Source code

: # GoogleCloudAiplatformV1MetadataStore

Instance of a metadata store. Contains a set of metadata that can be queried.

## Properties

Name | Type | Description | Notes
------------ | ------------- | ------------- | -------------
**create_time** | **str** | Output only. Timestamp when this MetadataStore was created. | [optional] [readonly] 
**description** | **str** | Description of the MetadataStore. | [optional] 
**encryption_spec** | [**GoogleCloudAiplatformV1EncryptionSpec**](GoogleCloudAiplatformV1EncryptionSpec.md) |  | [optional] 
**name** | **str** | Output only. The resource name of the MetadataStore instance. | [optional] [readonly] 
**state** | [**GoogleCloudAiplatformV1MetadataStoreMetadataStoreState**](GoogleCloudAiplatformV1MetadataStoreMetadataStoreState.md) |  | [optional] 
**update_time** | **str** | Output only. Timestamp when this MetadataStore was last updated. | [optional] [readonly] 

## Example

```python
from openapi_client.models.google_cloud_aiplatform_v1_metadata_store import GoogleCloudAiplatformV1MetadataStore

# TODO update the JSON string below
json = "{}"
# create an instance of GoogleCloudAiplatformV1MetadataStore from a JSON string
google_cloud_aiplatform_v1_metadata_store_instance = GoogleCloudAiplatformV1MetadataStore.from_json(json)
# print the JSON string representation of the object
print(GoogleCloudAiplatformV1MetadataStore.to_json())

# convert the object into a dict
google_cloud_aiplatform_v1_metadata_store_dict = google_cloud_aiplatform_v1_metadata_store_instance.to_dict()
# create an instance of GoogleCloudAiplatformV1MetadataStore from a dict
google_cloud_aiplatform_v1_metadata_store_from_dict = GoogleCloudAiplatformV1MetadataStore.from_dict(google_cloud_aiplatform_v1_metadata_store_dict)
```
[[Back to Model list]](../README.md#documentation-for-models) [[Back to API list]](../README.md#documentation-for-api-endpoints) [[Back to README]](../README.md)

→ **Problem**:
Search the listing for "when" and show every line where it occurs.

→ **Answer space**:
**create_time** | **str** | Output only. Timestamp when this MetadataStore was created. | [optional] [readonly] 
**update_time** | **str** | Output only. Timestamp when this MetadataStore was last updated. | [optional] [readonly] 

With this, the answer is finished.